It's the third year of the college football playoff and it's been the cash cow everyone expected it to be with postseason money exploding across the board. But it has also fallen short on creating competitive matchups, even while remaining a closed society.
Only 8 different schools have filled the 3-year cumulative of 12 possible slots. Alabama has appeared all 3 years. Clemson and Ohio State have each gained entry twice. Five other teams have gained entry once.
Among the 5 one-timers to appear (Oregon, Florida State, Michigan State, Oklahoma and Washington) only Oregon won a single contest. The others lost their only game by 17 points or more. The Ducks managed to advance to the 2014 championship game by blowing out Florida State 59-20, only to then turn around and get blown out themselves by Ohio State, 42-20.

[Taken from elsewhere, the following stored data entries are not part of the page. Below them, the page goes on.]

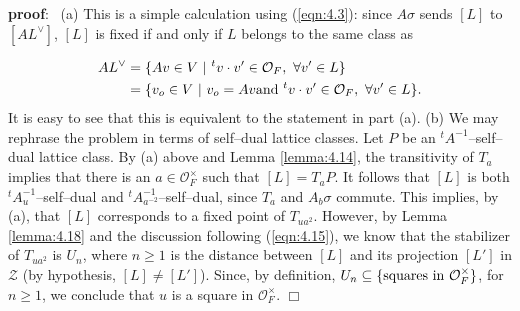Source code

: \documentclass[12pt,letterpaper]{amsart}
\numberwithin{equation}{section}
\theoremstyle{definition}
\theoremstyle{plain}
\providecommand{\cal}{\mathcal}
\def\zz{{\cal Z}}
\def\pf{{\bf proof}:\ }
\def\qed{$\Box$}
\def\off{{\cal O}_F}
\begin{document}
\pf
(a) This is a simple calculation using (\ref{eqn:4.3}): 
since $A\sigma$ sends $[L]$
to $[AL^{\vee}]$, $[L]$ is fixed if and only if $L$ belongs to the same
class as

\[
\begin{split}
AL^{\vee}
&=\{Av\in V\ |\ {^{t}v}\cdot v'\in \off ,
\ \forall v'\in L\}\\
&=\{v_o\in V\ |\  v_o=Av{\rm  and }\ {^{t}v}\cdot v'\in \off ,
\ \forall v'\in L\}.
\end{split}
\]
It is easy to see that this is equivalent to the statement in part (a).
\newline
(b) We may rephrase the problem in terms of self--dual lattice
classes. 
Let $P$ be an $^tA^{-1}$--self--dual lattice class. 
By (a) above and Lemma \ref{lemma:4.14},
the transitivity of $T_a$ implies that
there is an $a\in\off^{\times}$ such that $[L]=T_aP$. It follows that
$[L]$ is both
$^tA_u^{-1}$--self--dual and $^tA_{a^{-2}}^{-1}$--self--dual, since $T_a$ and
$A_b\sigma$ commute. 
This implies, by (a), that $[L]$ corresponds to a fixed
point of $T_{ua^2}$. 
However, by Lemma \ref{lemma:4.18} and the discussion following 
(\ref{eqn:4.15}), we know that the stabilizer of 
$T_{ua^2}$ is $U_n$,
where $n\geq 1$ is the distance between $[L]$ and its
projection $[L']$ in $\zz$ (by hypothesis, $[L]\not= [L']$).
Since, by definition,
$U_n \subseteq \{ {\rm squares\ in\ }\off^{\times}\}$, for $n\geq 1$, we
conclude that $u$ is a square in $\off^{\times}$.
\qed
\end{document}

Indeed, the lack of competitive games in the College Football Playoff is astonishing.
Consider that 6 of the 8 games played within the framework of the College Football Playoffs have been complete yawners, with 3 of the 8 contests decided by at least 31 points.
The only two games that have been close are Ohio State's semifinal 42-35 win over Alabama in 2014, and Alabama's 45-40 championship victory last season over Clemson.
By comparison, the 16 games played during the BCS years saw just 1 game be determined by more than 28 points, and only 5 were decided by 21 points or more. 8 of the 16 BCS games were decided by 8 points or less.
Vegas has anticipated somewhat lopsided results, giving every final contest a touchdown spread. Oregon by 7 in 2014, Alabama by 6-1/2 last year, and Alabama by 7 this year. The Congrove Computer Rankings had Oregon by less than a point in 2014, but Alabama by over 9-1/2 each of the last 2 years.
Conversely, the majority of BCS final games had Vegas lines of under 6 points. Multiple games opened at under 3.5 points.
Maybe there never was anything to the "more is better" mentality, after all.